SACRAMENTO – State officials around the country are using state and local budget woes as a smokescreen for campaigns against public unions and their workers, a top California state official says.
In a telephone press conference, hosted by the Economic Policy Institute, California Treasurer Bill Lockyer (D) said if those pols succeed, the cuts would devastate not only workers but services. EPI scholars added the devastation would spread to the private sector, imperiling the fragile recovery from the Great Recession.
Budget data show states face cumulative deficits of $235 billion combined in 2011-12, with the biggest problems in California and Illinois. Since states, except Vermont, must balance their budgets yearly, governors of both parties have been eyeing public workers’ salaries and pensions for cuts.
Lockyer says that’s wrong: The two big drivers of state deficits, he said, are escalating health care costs and what analysts say is a 31percent collapse in state revenues due to the recession.

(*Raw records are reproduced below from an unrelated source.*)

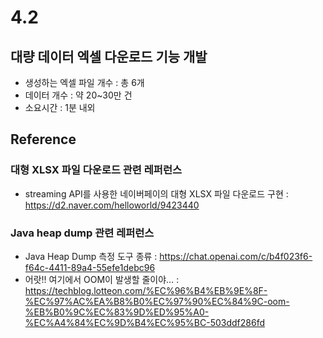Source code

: # 4.2

## 대량 데이터 엑셀 다운로드 기능 개발
- 생성하는 엑셀 파일 개수 : 총 6개
- 데이터 개수 : 약 20~30만 건
- 소요시간 : 1분 내외


## Reference
### 대형 XLSX 파일 다운로드 관련 레퍼런스
- streaming API를 사용한 네이버페이의 대형 XLSX 파일 다운로드 구현 : https://d2.naver.com/helloworld/9423440

### Java heap dump 관련 레퍼런스
- Java Heap Dump 측정 도구 종류 : https://chat.openai.com/c/b4f023f6-f64c-4411-89a4-55efe1debc96
- 어랏!! 여기에서 OOM이 발생할 줄이야… : https://techblog.lotteon.com/%EC%96%B4%EB%9E%8F-%EC%97%AC%EA%B8%B0%EC%97%90%EC%84%9C-oom-%EB%B0%9C%EC%83%9D%ED%95%A0-%EC%A4%84%EC%9D%B4%EC%95%BC-503ddf286fd
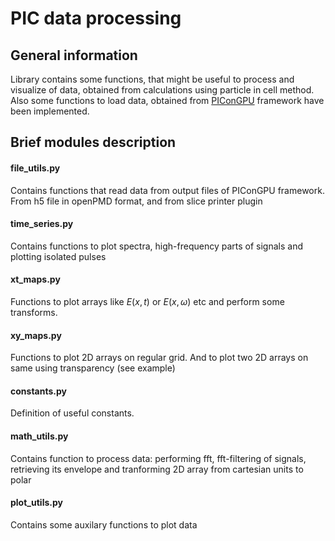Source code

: # PIC data processing
## General information
Library contains some functions, that might be useful to process and visualize of data, obtained from calculations using particle in cell method. Also some functions to load data, obtained from [PIConGPU](https://github.com/ComputationalRadiationPhysics/picongpu/tree/0.6.0) framework have been implemented.
## Brief modules description
#### file_utils.py
Contains functions that read data from output files of PIConGPU framework. From h5 file in openPMD format, and from slice printer plugin
#### time_series.py
Contains functions to plot spectra, high-frequency parts of signals and plotting isolated pulses 
#### xt_maps.py
Functions to plot arrays like $E(x,t)$ or $E(x,\omega)$ etc and perform some transforms.
#### xy_maps.py
Functions to plot 2D arrays on regular grid. And to plot two 2D arrays on same using transparency (see example)

#### constants.py
Definition of useful constants.
#### math_utils.py
Contains function to process data: performing fft, fft-filtering of signals, retrieving its envelope and tranforming 2D array from cartesian units to polar
#### plot_utils.py
Contains some auxilary functions to plot data
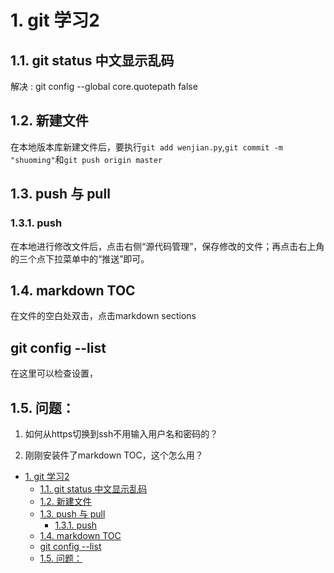 # 1. git 学习2

## 1.1. git  status 中文显示乱码

解决 :  git config --global core.quotepath false

## 1.2. 新建文件

在本地版本库新建文件后，要执行`git add wenjian.py`,`git commit -m "shuoming"`和`git push origin master`
## 1.3. push 与 pull

### 1.3.1. push

在本地进行修改文件后，点击右侧“源代码管理”，保存修改的文件；再点击右上角的三个点下拉菜单中的“推送”即可。

## 1.4. markdown TOC

在文件的空白处双击，点击markdown sections

## git config --list

在这里可以检查设置，

## 1.5. 问题：


1. 如何从https切换到ssh不用输入用户名和密码的？

2. 刚刚安装件了markdown TOC，这个怎么用？

<!-- TOC -->

- [1. git 学习2](#1-git-学习2)
    - [1.1. git  status 中文显示乱码](#11-git--status-中文显示乱码)
    - [1.2. 新建文件](#12-新建文件)
    - [1.3. push 与 pull](#13-push-与-pull)
        - [1.3.1. push](#131-push)
    - [1.4. markdown TOC](#14-markdown-toc)
    - [git config --list](#git-config---list)
    - [1.5. 问题：](#15-问题)

<!-- /TOC -->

And many of the officials who are campaigning against public workers’ pay and pensions – he didn’t name names – really have an anti-union agenda.
Several right-wing think tanks have also suggested states declare bankruptcy, as yet another way to escape obligations – including union contracts. Lockyer turned that down flat. “Behind that is an attack on state workers,” he said.
“This is all fiction and all speculative,” he said of the right-wing arguments.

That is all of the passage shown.